Volendo sottolineare la coralità del romanzo, Valerio Aiolli con il compiacimento dello sperimentatore alterna le voci narranti, alternando anche descrizione e introspezione mediante il passaggio dalla terza alla prima persona. È la sua implicita risposta a chi dà il romanzo per morto: finché c’è sperimentazione, c’è vita, anche se da laboratorio.

Fuori tempo di Valerio Aiolli
Pag.247, euro 15,00 - Edizioni Rizzoli
ISBN 88-17-00088-4

Le prime righe

Del pozzo

“Cioè?” dice la laureanda col piercing a forma di cono sotto il labbro inferiore.
Da dieci minuti lui cerca di farle capire che quei primi sei capitoli su otto della tesi su “Economie di scala nell’effimero: il caso Bimbo” vanno un po’ ripensati.
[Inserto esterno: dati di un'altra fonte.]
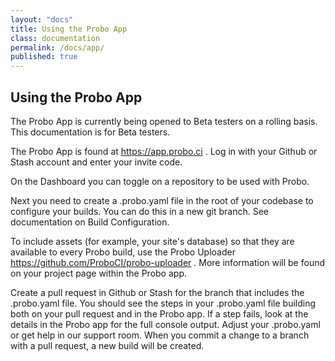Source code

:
 ```yaml
---
layout: "docs"
title: Using the Probo App
class: documentation
permalink: /docs/app/
published: true
---
```



## Using the Probo App

The Probo App is currently being opened to Beta testers on a rolling basis. This documentation is for Beta testers.

The Probo App is found at https://app.probo.ci . Log in with your Github or Stash account and enter your invite code.

On the Dashboard you can toggle on a repository to be used with Probo.

Next you need to create a .probo.yaml file in the root of your codebase to configure your builds. You can do this in a new git branch. See documentation on Build Configuration.

To include assets (for example, your site's database) so that they are available to every Probo build, use the Probo Uploader https://github.com/ProboCI/probo-uploader . More information will be found on your project page within the Probo app.

Create a pull request in Github or Stash for the branch that includes the .probo.yaml file. You should see the steps in your .probo.yaml file building both on your pull request and in the Probo app. If a step fails, look at the details in the Probo app for the full console output. Adjust your .probo.yaml or get help in our support room. When you commit a change to a branch with a pull request, a new build will be created.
Ci vuole un sovrappiù di riflessione. E lei gli dice: “Cioè?”
È la sua ultima studentessa prima del pensionamento e lui vuole lasciare un bel ricordo. Una tesi fatta bene. Sa che nessuno ci farà troppo caso, che finirà a impolverarsi come le altre decine e decine di tesi che ha curato nella sua lunga carriera. Ma vuole lasciare un bel ricordo. Soprattutto a se stesso.
Per quando mi capiterà di ripensarci.

© 2003 Edizioni Rizzoli


L'autore

Valerio Aiolli è nato a Firenze nel 1961 dove vive. Suoi racconti sono apparsi su "Nuovi Argomenti". Ha pubblicato la raccolta di racconti Male ai piedi, il romanzo Io e mio fratello e Luce profuga.